• [Exercise goal]: Write out the entries below exactly as they stand. Skip every image.

+++ Exercise materials

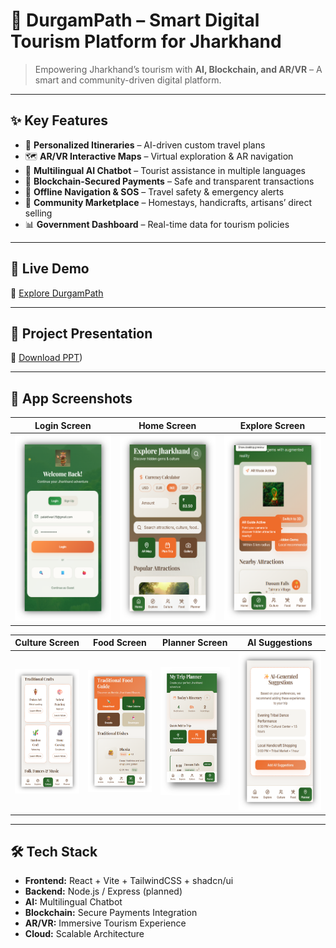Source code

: # 🌿 DurgamPath – Smart Digital Tourism Platform for Jharkhand  

> Empowering Jharkhand’s tourism with **AI, Blockchain, and AR/VR** – A smart and community-driven digital platform.  

---


## ✨ Key Features  

- 🎯 **Personalized Itineraries** – AI-driven custom travel plans  
- 🗺️ **AR/VR Interactive Maps** – Virtual exploration & AR navigation  
- 💬 **Multilingual AI Chatbot** – Tourist assistance in multiple languages  
- 🔐 **Blockchain-Secured Payments** – Safe and transparent transactions  
- 📡 **Offline Navigation & SOS** – Travel safety & emergency alerts  
- 🏡 **Community Marketplace** – Homestays, handicrafts, artisans’ direct selling  
- 📊 **Government Dashboard** – Real-time data for tourism policies  

---

## 🚀 Live Demo  

🔗 [Explore DurgamPath](https://jharkhand-tourism-app.lovable.app/)  

---

## 📑 Project Presentation  

📂 [Download PPT]([./DurgamPath.pptx))  

---

## 📱 App Screenshots  

| Login Screen | Home Screen | Explore Screen |  
|--------------|-------------|------------| 
| ![Login](./Login.png) | ![Home](./Home.png) | ![Explore](./Explore.png) |  

| Culture Screen | Food Screen | Planner Screen | AI Suggestions |  
|----------------|-------------|----------------|----------------|  
| ![Culture](./Culture.png) | ![Food](./Food.png) | ![Planner](./Planner.png) | ![AI-Suggestions](./AI-Suggestions.png) |  

---

## 🛠️ Tech Stack  

- **Frontend:** React + Vite + TailwindCSS + shadcn/ui  
- **Backend:** Node.js / Express (planned)  
- **AI:** Multilingual Chatbot  
- **Blockchain:** Secure Payments Integration  
- **AR/VR:** Immersive Tourism Experience  
- **Cloud:** Scalable Architecture  


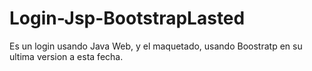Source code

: # Login-Jsp-BootstrapLasted
Es un login usando Java Web, y el maquetado, usando Boostratp en su ultima version a esta fecha.
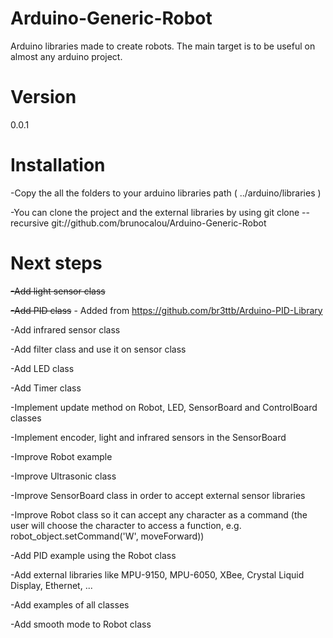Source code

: Arduino-Generic-Robot
=====================

Arduino libraries made to create robots. The main target is to be useful on almost any arduino project.

Version
=====================
0.0.1

Installation
=====================

-Copy the all the folders to your arduino libraries path ( ../arduino/libraries )

-You can clone the project and the external libraries by using 
git clone --recursive git://github.com/brunocalou/Arduino-Generic-Robot

Next steps
=====================

<s>-Add light sensor class</s>

<s>-Add PID class</s> - Added from https://github.com/br3ttb/Arduino-PID-Library

-Add infrared sensor class

-Add filter class and use it on sensor class

-Add LED class

-Add Timer class

-Implement update method on Robot, LED, SensorBoard and ControlBoard classes

-Implement encoder, light and infrared sensors in the SensorBoard

-Improve Robot example

-Improve Ultrasonic class

-Improve SensorBoard class in order to accept external sensor libraries

-Improve Robot class so it can accept any character as a command (the user will choose the character to access a function, e.g. robot_object.setCommand('W', moveForward))

-Add PID example using the Robot class

-Add external libraries like MPU-9150, MPU-6050, XBee, Crystal Liquid Display, Ethernet, ...

-Add examples of all classes

-Add smooth mode to Robot class
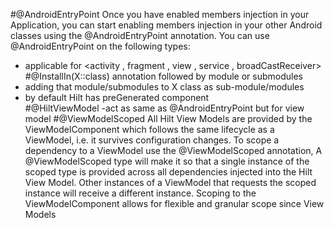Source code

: #@AndroidEntryPoint <Scoped injection>
Once you have enabled members injection in your Application, you can start enabling members injection in your other Android 
classes using the @AndroidEntryPoint annotation. You can use @AndroidEntryPoint on the following types:
- applicable for <activity , fragment , view , service , broadCastReceiver> 
#@InstallIn(X::class)
annotation followed by module or submodules 
- adding that module/submodules to X class as sub-module/modules
- by default Hilt has preGenerated component  
#@HiltViewModel
 -act as same as @AndroidEntryPoint but for view model 
#@ViewModelScoped 
All Hilt View Models are provided by the 
ViewModelComponent which follows the same lifecycle as a ViewModel, i.e. it survives configuration changes. To scope a dependency
to a ViewModel use the @ViewModelScoped annotation,
A @ViewModelScoped type will make it so that a single instance 
of the scoped type is provided across all dependencies injected into the Hilt View Model. Other instances of a ViewModel that requests the scoped instance will receive a different instance. Scoping to the ViewModelComponent 
allows for flexible and granular scope since View Models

++++++

• [Solution for this task]:
Source code

: # 🌿 DurgamPath – Smart Digital Tourism Platform for Jharkhand  

> Empowering Jharkhand’s tourism with **AI, Blockchain, and AR/VR** – A smart and community-driven digital platform.  

---


## ✨ Key Features  

- 🎯 **Personalized Itineraries** – AI-driven custom travel plans  
- 🗺️ **AR/VR Interactive Maps** – Virtual exploration & AR navigation  
- 💬 **Multilingual AI Chatbot** – Tourist assistance in multiple languages  
- 🔐 **Blockchain-Secured Payments** – Safe and transparent transactions  
- 📡 **Offline Navigation & SOS** – Travel safety & emergency alerts  
- 🏡 **Community Marketplace** – Homestays, handicrafts, artisans’ direct selling  
- 📊 **Government Dashboard** – Real-time data for tourism policies  

---

## 🚀 Live Demo  

🔗 [Explore DurgamPath](https://jharkhand-tourism-app.lovable.app/)  

---

## 📑 Project Presentation  

📂 [Download PPT]([./DurgamPath.pptx))  

---

## 📱 App Screenshots  

| Login Screen | Home Screen | Explore Screen |  
|--------------|-------------|------------| 
| ![Login](./Login.png) | ![Home](./Home.png) | ![Explore](./Explore.png) |  

| Culture Screen | Food Screen | Planner Screen | AI Suggestions |  
|----------------|-------------|----------------|----------------|  
| ![Culture](./Culture.png) | ![Food](./Food.png) | ![Planner](./Planner.png) | ![AI-Suggestions](./AI-Suggestions.png) |  

---

## 🛠️ Tech Stack  

- **Frontend:** React + Vite + TailwindCSS + shadcn/ui  
- **Backend:** Node.js / Express (planned)  
- **AI:** Multilingual Chatbot  
- **Blockchain:** Secure Payments Integration  
- **AR/VR:** Immersive Tourism Experience  
- **Cloud:** Scalable Architecture  


Source code

: # Login-Jsp-BootstrapLasted
Es un login usando Java Web, y el maquetado, usando Boostratp en su ultima version a esta fecha.
Source code

: Arduino-Generic-Robot
=====================

Arduino libraries made to create robots. The main target is to be useful on almost any arduino project.

Version
=====================
0.0.1

Installation
=====================

-Copy the all the folders to your arduino libraries path ( ../arduino/libraries )

-You can clone the project and the external libraries by using 
git clone --recursive git://github.com/brunocalou/Arduino-Generic-Robot

Next steps
=====================

<s>-Add light sensor class</s>

<s>-Add PID class</s> - Added from https://github.com/br3ttb/Arduino-PID-Library

-Add infrared sensor class

-Add filter class and use it on sensor class

-Add LED class

-Add Timer class

-Implement update method on Robot, LED, SensorBoard and ControlBoard classes

-Implement encoder, light and infrared sensors in the SensorBoard

-Improve Robot example

-Improve Ultrasonic class

-Improve SensorBoard class in order to accept external sensor libraries

-Improve Robot class so it can accept any character as a command (the user will choose the character to access a function, e.g. robot_object.setCommand('W', moveForward))

-Add PID example using the Robot class

-Add external libraries like MPU-9150, MPU-6050, XBee, Crystal Liquid Display, Ethernet, ...

-Add examples of all classes

-Add smooth mode to Robot class
Source code

: #@AndroidEntryPoint <Scoped injection>
Once you have enabled members injection in your Application, you can start enabling members injection in your other Android 
classes using the @AndroidEntryPoint annotation. You can use @AndroidEntryPoint on the following types:
- applicable for <activity , fragment , view , service , broadCastReceiver> 
#@InstallIn(X::class)
annotation followed by module or submodules 
- adding that module/submodules to X class as sub-module/modules
- by default Hilt has preGenerated component  
#@HiltViewModel
 -act as same as @AndroidEntryPoint but for view model 
#@ViewModelScoped 
All Hilt View Models are provided by the 
ViewModelComponent which follows the same lifecycle as a ViewModel, i.e. it survives configuration changes. To scope a dependency
to a ViewModel use the @ViewModelScoped annotation,
A @ViewModelScoped type will make it so that a single instance 
of the scoped type is provided across all dependencies injected into the Hilt View Model. Other instances of a ViewModel that requests the scoped instance will receive a different instance. Scoping to the ViewModelComponent 
allows for flexible and granular scope since View Models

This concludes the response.